The 18km course will start at 9 p.m. and conclude for the last teams at 11 p.m., quite late by any standard.
The route should be spectacular, taking in some of the most historic sites of the beautiful city, starting at the Teatro Maestranza and concluding at the Torre del Oro.
The route won’t be officially disclosed until a week from Thursday, but there are hints that as many as six stages will be held in the sprawling Andalucía region before pushing north.
The Vuelta is also expected to return to both the Pyrénées as well as the northern mountains of the Cantabria range.

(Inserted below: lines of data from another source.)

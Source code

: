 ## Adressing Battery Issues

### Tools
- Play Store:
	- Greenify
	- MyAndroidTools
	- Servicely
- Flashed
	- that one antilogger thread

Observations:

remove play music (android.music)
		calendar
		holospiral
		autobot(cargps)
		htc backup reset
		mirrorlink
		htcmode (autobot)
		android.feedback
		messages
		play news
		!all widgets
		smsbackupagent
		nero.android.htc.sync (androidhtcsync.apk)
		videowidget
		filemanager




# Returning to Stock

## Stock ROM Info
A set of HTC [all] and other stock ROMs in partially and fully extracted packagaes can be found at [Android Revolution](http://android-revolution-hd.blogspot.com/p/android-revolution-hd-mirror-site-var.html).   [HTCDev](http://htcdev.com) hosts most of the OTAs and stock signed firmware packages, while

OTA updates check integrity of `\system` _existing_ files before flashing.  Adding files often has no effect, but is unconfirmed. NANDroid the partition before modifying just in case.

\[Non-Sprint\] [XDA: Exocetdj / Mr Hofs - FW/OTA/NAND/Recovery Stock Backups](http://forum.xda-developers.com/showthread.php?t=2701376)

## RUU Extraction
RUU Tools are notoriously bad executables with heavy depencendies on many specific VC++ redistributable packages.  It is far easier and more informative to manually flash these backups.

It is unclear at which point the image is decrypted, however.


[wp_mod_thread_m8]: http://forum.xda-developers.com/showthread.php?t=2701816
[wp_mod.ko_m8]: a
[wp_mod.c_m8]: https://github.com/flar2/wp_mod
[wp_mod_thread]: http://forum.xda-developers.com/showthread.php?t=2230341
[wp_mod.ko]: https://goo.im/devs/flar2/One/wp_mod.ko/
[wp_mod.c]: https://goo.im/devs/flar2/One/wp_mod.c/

Vuelta officials promised that the race will return to such emblematic climbs in the Pyrénées and Asturias in 2010 after bypassing those regions this year. After starting in Holland, the ’09 Vuelta hugged the Mediterranean coast before turning into the Sierra Nevada in southern Spain and the central mountains around Madrid.
Expected to be featured in next year’s edition are summit finishes at Lagos de Covadonga as well as a new climb at Cotobello.

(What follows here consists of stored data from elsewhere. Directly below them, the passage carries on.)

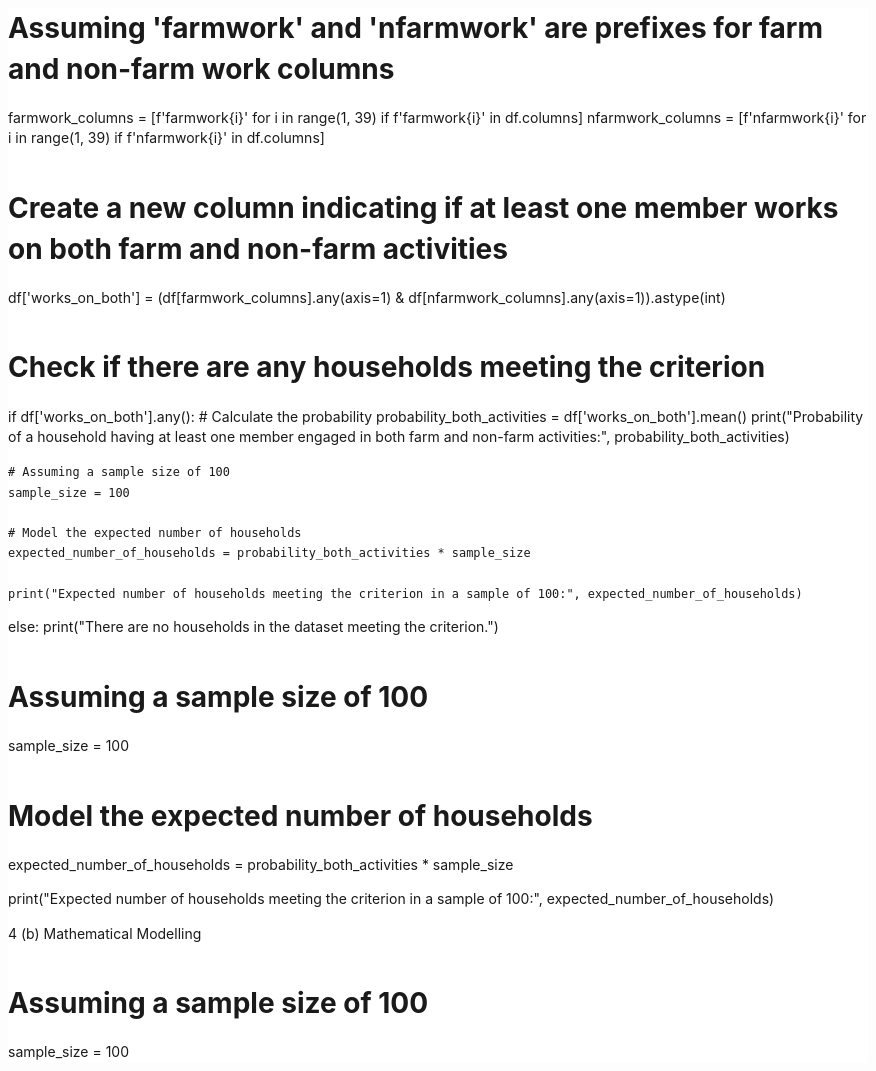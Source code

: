 # Assuming 'farmwork' and 'nfarmwork' are prefixes for farm and non-farm work columns
farmwork_columns = [f'farmwork{i}' for i in range(1, 39) if f'farmwork{i}' in df.columns]
nfarmwork_columns = [f'nfarmwork{i}' for i in range(1, 39) if f'nfarmwork{i}' in df.columns]

# Create a new column indicating if at least one member works on both farm and non-farm activities
df['works_on_both'] = (df[farmwork_columns].any(axis=1) & df[nfarmwork_columns].any(axis=1)).astype(int)

# Check if there are any households meeting the criterion
if df['works_on_both'].any():
    # Calculate the probability
    probability_both_activities = df['works_on_both'].mean()
    print("Probability of a household having at least one member engaged in both farm and non-farm activities:", probability_both_activities)
    
    # Assuming a sample size of 100
    sample_size = 100

    # Model the expected number of households
    expected_number_of_households = probability_both_activities * sample_size

    print("Expected number of households meeting the criterion in a sample of 100:", expected_number_of_households)
else:
    print("There are no households in the dataset meeting the criterion.")

# Assuming a sample size of 100
sample_size = 100

# Model the expected number of households
expected_number_of_households = probability_both_activities * sample_size

print("Expected number of households meeting the criterion in a sample of 100:", expected_number_of_households)

4 (b) Mathematical Modelling

# Assuming a sample size of 100
sample_size = 100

The Covadonga is the most important climb of the modern Vuelta, first featured in 1983. The last time the race went up the steep ramps was in 2007, when Vladimir Efimkin won the stage.
The Cotobello is a new climb up an old mining road that was only recently paved in 2004 near Aller along the rugged Cantabrian Mountains. Local riders, including Chechu Rubiera and Olympic road champion Samuel Sánchez often train up the steep climb.